[Exercise input]
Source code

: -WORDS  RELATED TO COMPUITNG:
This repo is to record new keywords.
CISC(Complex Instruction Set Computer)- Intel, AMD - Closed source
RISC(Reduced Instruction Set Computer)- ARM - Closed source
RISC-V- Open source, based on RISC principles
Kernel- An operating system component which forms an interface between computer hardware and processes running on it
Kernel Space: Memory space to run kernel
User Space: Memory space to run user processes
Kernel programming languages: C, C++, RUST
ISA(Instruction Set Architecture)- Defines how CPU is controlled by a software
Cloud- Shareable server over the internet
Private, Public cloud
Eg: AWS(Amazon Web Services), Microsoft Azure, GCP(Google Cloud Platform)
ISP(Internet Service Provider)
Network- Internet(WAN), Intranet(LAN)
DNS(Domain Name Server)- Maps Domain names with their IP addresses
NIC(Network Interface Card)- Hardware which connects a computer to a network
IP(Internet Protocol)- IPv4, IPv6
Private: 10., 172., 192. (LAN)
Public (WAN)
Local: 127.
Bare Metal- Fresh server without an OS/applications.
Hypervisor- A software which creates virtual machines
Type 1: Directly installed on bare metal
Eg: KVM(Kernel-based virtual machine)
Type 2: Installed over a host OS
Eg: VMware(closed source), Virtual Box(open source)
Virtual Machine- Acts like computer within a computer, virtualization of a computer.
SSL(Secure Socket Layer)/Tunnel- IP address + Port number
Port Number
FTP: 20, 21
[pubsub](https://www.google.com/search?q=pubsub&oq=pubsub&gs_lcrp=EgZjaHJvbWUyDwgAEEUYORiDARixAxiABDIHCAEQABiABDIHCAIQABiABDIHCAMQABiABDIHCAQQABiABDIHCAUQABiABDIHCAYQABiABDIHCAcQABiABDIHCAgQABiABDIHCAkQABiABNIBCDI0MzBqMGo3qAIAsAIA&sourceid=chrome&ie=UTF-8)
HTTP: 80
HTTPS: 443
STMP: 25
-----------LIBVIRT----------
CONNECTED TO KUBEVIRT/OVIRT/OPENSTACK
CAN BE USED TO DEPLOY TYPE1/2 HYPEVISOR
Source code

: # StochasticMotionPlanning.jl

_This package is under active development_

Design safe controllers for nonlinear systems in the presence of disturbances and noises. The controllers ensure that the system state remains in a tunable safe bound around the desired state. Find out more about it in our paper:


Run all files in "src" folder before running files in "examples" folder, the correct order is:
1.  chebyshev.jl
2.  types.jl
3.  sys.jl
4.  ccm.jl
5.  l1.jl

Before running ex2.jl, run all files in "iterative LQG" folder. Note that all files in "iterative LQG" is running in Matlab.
[/Exercise input]
— What you need to do —
Your answer must consist only of the lines from the start of the records above through the line with "FTP: 20, 21", each retyped exactly.

— Task output —
Source code

: -WORDS  RELATED TO COMPUITNG:
This repo is to record new keywords.
CISC(Complex Instruction Set Computer)- Intel, AMD - Closed source
RISC(Reduced Instruction Set Computer)- ARM - Closed source
RISC-V- Open source, based on RISC principles
Kernel- An operating system component which forms an interface between computer hardware and processes running on it
Kernel Space: Memory space to run kernel
User Space: Memory space to run user processes
Kernel programming languages: C, C++, RUST
ISA(Instruction Set Architecture)- Defines how CPU is controlled by a software
Cloud- Shareable server over the internet
Private, Public cloud
Eg: AWS(Amazon Web Services), Microsoft Azure, GCP(Google Cloud Platform)
ISP(Internet Service Provider)
Network- Internet(WAN), Intranet(LAN)
DNS(Domain Name Server)- Maps Domain names with their IP addresses
NIC(Network Interface Card)- Hardware which connects a computer to a network
IP(Internet Protocol)- IPv4, IPv6
Private: 10., 172., 192. (LAN)
Public (WAN)
Local: 127.
Bare Metal- Fresh server without an OS/applications.
Hypervisor- A software which creates virtual machines
Type 1: Directly installed on bare metal
Eg: KVM(Kernel-based virtual machine)
Type 2: Installed over a host OS
Eg: VMware(closed source), Virtual Box(open source)
Virtual Machine- Acts like computer within a computer, virtualization of a computer.
SSL(Secure Socket Layer)/Tunnel- IP address + Port number
Port Number
FTP: 20, 21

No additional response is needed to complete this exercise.